Advertisement
Published: September 20th 2007
Edit Blog Post
Days 49-53, 13th September to 17th September
Route 66 - “The Mother Road” as coined by John Steinbeck in his novel “The Grapes of Wrath”, was the first road in the US that really connected the East with the West. We picked it up at St Louis, Missouri. Having obtained a detailed map of the Missouri route from a very talkative lady in the route 66 state park, we set off to follow the route as closely as possible. This soon proved frustrating though - although 85% of the original road still exists, it is not a continuous route and is no longer an official highway. Some of it has been paved over by modern highways; other parts exist as small sections of minor roads which have fallen into disrepair. One of the major problems we faced was lack of signage - we learnt later that the signs are often taken by tourists as souvenirs, and the authorities just can’t replace them quickly enough. Route 66 is characterized by old neon motel signs, diners, steel bridges and quirky tourist attractions- most of which appear as rather odd landmarks in the surrounding cities that have grown up around them as the
original 2 lane highway was replaced by Interstates. Others stand deserted in near ghost towns where the new roads, often just yards away from the original, were the death sentence for these smaller communities.
The next day was more successful. The route heads into Kansas for only about 18 miles, but it was much better signed. Immediately after leaving Missouri we came across a tiny town called Galena, with a restored (but not operational) route 66 service station. We went in for a coffee and were greeted by one of the four, very enthusiastic lady owners, who proceeded to show us her scrapbook of the restoration. Outside was an old rusty truck which we didn’t give much thought to at first - turns out that this is the inspiration for the character of Tow Mater in the cartoon movie Cars, as proved by numerous newspaper clippings and photos of the movie’s directors on site. Not only that, but a local man whose feet face backwards was the inspiration for Tow Mater only being able to move backwards in the movie! All a bit too bizarre!

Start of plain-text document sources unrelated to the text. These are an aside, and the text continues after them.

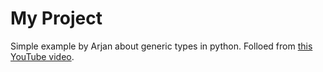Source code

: # My Project

Simple example by Arjan about generic types in python. Folloed from [this YouTube video](https://www.youtube.com/watch?v=q6ujWWaRdbA&ab_channel=ArjanCodes). 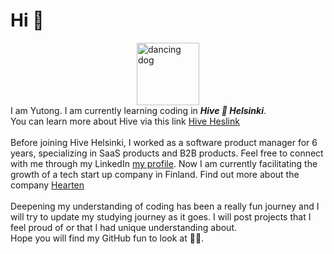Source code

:# Hi 👋
<img style="display: block; margin: auto;" 
     alt="dancing dog" 
      width="100" 
      src="https://media2.giphy.com/media/v1.Y2lkPTc5MGI3NjExeTF4b2puajE1ZnRsanVna3RhYTFwcjA0Z2RoNHBndXpzNjhmMTU0ciZlcD12MV9pbnRlcm5hbF9naWZfYnlfaWQmY3Q9Zw/5AHtj2UbniPlKqw11Y/giphy.gif">
I am Yutong. I am currently learning coding in ***Hive 🐝 Helsinki***. \
You can learn more about Hive via this link [Hive Heslink](https://www.hive.fi/en/)\
\
Before joining Hive Helsinki, I worked as a software product manager for 6 years, specializing in SaaS products and B2B products.  Feel free to connect with me through my LinkedIn  [my profile](www.linkedin.com/in/yutongdeng). Now I am currently facilitating the growth of a tech start up company in Finland. Find out more about the company [Hearten](https://heartenapp.ai/) \
\
Deepening my understanding of coding has been a really fun journey and I will try to update my studying journey as it goes. I will post projects that I feel proud of or that I had unique understanding about. \
Hope you will find my GitHub fun to look at 🙋‍♀️.


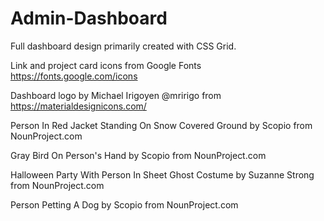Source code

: # Admin-Dashboard
Full dashboard design primarily created with CSS Grid.

Link and project card icons from Google Fonts https://fonts.google.com/icons

Dashboard logo by Michael Irigoyen @mririgo from https://materialdesignicons.com/

Person In Red Jacket Standing On Snow Covered Ground by Scopio from NounProject.com

Gray Bird On Person's Hand by Scopio from NounProject.com

Halloween Party With Person In Sheet Ghost Costume by Suzanne Strong from NounProject.com

Person Petting A Dog by Scopio from NounProject.com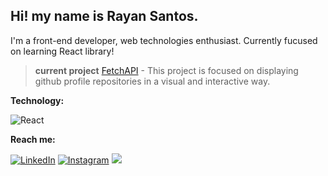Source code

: ## Hi! my name is Rayan Santos.   

I'm a front-end developer, web technologies enthusiast. Currently fucused on learning React library!

> **current project** [FetchAPI](https://github.com/banRayan/fetchAPI) - This project is focused on displaying github profile repositories in a visual and interactive way.
  
**Technology:**

![React](https://img.shields.io/badge/-React-61DAFB?style=for-the-badge&logo=react&logoColor=444)&nbsp;

**Reach me:**

[![LinkedIn](https://img.shields.io/badge/LinkedIn-0077B5?style=for-the-badge&logo=linkedin&logoColor=white)](https://www.linkedin.com/in/rayansantos/)
[![Instagram](https://img.shields.io/badge/Instagram-E4405F?style=for-the-badge&logo=instagram&logoColor=white)](https://www.instagram.com/_banrayan/)
<a href="mailto:rayan170300@gmail.com"><img src="https://img.shields.io/badge/-Contact-D14836?style=for-the-badge&logo=Gmail&logoColor=white"/></a>


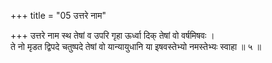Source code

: +++
title = "05 उत्तरे नाम"

+++
उत्तरे नाम स्थ तेषां व उपरि गृहा ऊर्ध्वा दिक् तेषां वो वर्षमिषवः ।  
ते नो मृडत द्विपदे चतुष्पदे तेषां वो यान्यायुधानि या इषवस्तेभ्यो नमस्तेभ्यः स्वाहा ॥ ५ ॥
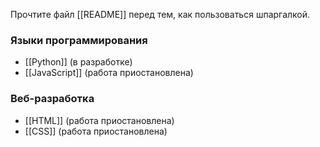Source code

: Прочтите файл [[README]] перед тем, как пользоваться шпаргалкой.

### Языки программирования
- [[Python]] (в разработке)
- [[JavaScript]] (работа приостановлена)

### Веб-разработка
- [[HTML]] (работа приостановлена)
- [[CSS]] (работа приостановлена)
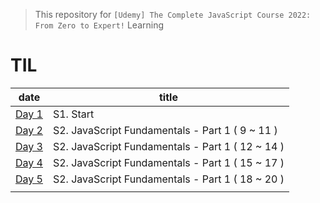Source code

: > This repository for `[Udemy] The Complete JavaScript Course 2022: From Zero to Expert!` Learning

# TIL

| date                             | title                                            |
| -------------------------------- | ------------------------------------------------ |
| [Day 1](./markdown/cjs220830.md) | S1. Start                                        |
| [Day 2](./markdown/cjs220831.md) | S2. JavaScript Fundamentals - Part 1 ( 9 ~ 11 )  |
| [Day 3](./markdown/cjs220901.md) | S2. JavaScript Fundamentals - Part 1 ( 12 ~ 14 ) |
| [Day 4](./markdown/cjs220902.md) | S2. JavaScript Fundamentals - Part 1 ( 15 ~ 17 ) |
| [Day 5](./markdown/cjs220903.md) | S2. JavaScript Fundamentals - Part 1 ( 18 ~ 20 ) |
|                                  |                                                  |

Having acquired a new set of route 66 maps for each county, which
proved to be much more helpful, we headed on into Oklahoma, where the route was easier to follow than in Missouri. Easier to follow on the map but not necessarily easy to follow in reality - at one point the road was just 9 feet wide, with original Portland cement paving (plus ruts, holes, weeds and gravel). A novel experience, but not so clever on a motorcycle! That night we stayed in an original route 66 motel, the Lincoln Inn at Chandler. This was also a novel experience - I don’t think the décor had been changed since the early 60s, and the bathroom and toilet had a quirky slant (literally). It was truly awful, and as such a perfect experience of the route 66 culture.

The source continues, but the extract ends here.